By Jim Spohrer
With this publication, we launch a new column for AI Magazine on the role of open-source software in artificial intelligence. As the column editor, I would like to extend my welcome and invite AI Magazine readers to send short articles for future columns, which may appear in the traditional print version of AI Magazine, or on the AI Magazine interactive site currently under development. This introductory column serves to highlight my interests in open-source software and to propose a few topics for future columns.
My Surprise
The field of artificial intelligence (AI) is arguably 64 years old now, as measured from the summer of 1956 Dartmouth Workshop. What is most surprising to you about AI today? For me, the answer is simple — it’s the extent to which open-source software has advanced AI. During the 1970s, I was a student taking AI courses at the Massachusetts Institute of Technology. After graduating, I was working at an early AI startup doing speech recognition, where we protected our code as an important proprietary secret. In the 1980s, while I was a graduate student at Yale working toward my PhD in computer science, even more AI startups were forming with the same mentality toward protecting their code; back then, except for a few LISP companies, few took an open-source first approach.
Fast forward to 2020, where companies like Databricks (Spark for scaling data and AI workflows) to Seldon (Seldon Core for AI model serving) are using open-source first approaches to build mindshare and market share. In fact, as part of the work at IBM’s Center for Opensource Data and AI Technologies,1 we are encouraged to participate in open-source data science and AI communities. Recently, I was elected chairperson of the Technical Advisory Board at the LF AI & Data Foundation,2 which helps incubate and launch open-source AI projects.
The AI Landscape
The LF AI Landscape tool tracks approximately three- hundred AI-related open-source community projects such as TensorFlow, PyTorch, SciKit-learn, and many others that collectively generate approximately one-million lines of code changes every two weeks.
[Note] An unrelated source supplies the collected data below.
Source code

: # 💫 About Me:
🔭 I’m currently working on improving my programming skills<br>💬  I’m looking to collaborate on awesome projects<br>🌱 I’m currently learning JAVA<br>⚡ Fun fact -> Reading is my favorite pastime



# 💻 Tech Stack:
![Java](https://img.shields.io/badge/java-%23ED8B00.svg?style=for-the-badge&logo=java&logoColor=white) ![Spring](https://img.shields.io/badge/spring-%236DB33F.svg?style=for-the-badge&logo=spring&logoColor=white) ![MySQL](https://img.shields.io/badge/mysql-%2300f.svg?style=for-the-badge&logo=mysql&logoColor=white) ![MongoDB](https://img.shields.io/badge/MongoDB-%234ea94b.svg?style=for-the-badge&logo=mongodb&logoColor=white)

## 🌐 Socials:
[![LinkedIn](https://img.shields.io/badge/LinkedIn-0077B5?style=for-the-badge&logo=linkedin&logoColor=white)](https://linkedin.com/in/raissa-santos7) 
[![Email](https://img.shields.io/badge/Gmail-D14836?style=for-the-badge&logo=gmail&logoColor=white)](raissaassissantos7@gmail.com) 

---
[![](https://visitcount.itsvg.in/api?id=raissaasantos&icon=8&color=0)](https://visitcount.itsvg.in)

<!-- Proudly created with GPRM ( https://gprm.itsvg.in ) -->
Each project has its own information card that includes information such as the number of GitHub stars — a common measure of project popularity.
The cards also contain information about the organizations that host code repositories (repos) on GitHub. Currently, the projects collectively have more than 1.5 mil-lion stars; the public companies with projects have a combined market cap of $13.94 trillion dollars, and the startup companies with projects have a combined funding of $53.9 billion dollars (based on Crunchbase3). If you check now, the numbers will probably be higher still!
The landscape of AI-related pro-jects continues to grow, adding a few new popular projects each month. The landscape groups projects into twelve categories: data (the largest category), model (the second largest category), machine learning, deep learning, reinforcement learning, programming, notebook environment, trusted and responsible AI, distributed computing, security and privacy, natural language processing, and education.
Developers
Why is there all this interest in open source? In a word, it is because of developers. The GitHub Octoverse4 continues to grow with no end in sight.
All the major information technology vendors provide developer websites to help developers such as data scientists, students, faculty, researchers, practitioners, and really anyone, interested in using software to build solutions. These developer portals provide open-source on-ramps and starter kits for those interested in developing AI projects as well as using AI in solutions, and typically include other advanced technologies such as blockchain, internet of things, analytics, and more. For example, Microsoft5 has quick links to AI, bots, and machine learning, as well as other areas. At Facebook,6 an AI quick link takes you to tools, research, and Wit. ai,7 and of course Google8 has a quick link to TensorFlow. At IBM,9 there are forty-seven technologies, including COBOL, as well as a dozen AI-related links.
My team at the Center for Open-source Data and AI Technologies provides the data asset exchange, model asset exchange, and a range of code patterns to get started quickly, as well as annual challenges with prizes to use AI for good. Recently, Trusted AI (fairness, explainability, robustness) projects from IBM Research were donated to the LF AI & Data Foundation. IBM’s approach to open source is founded on the advantages of vendor-neutral, open governance in a foundation for long-term success.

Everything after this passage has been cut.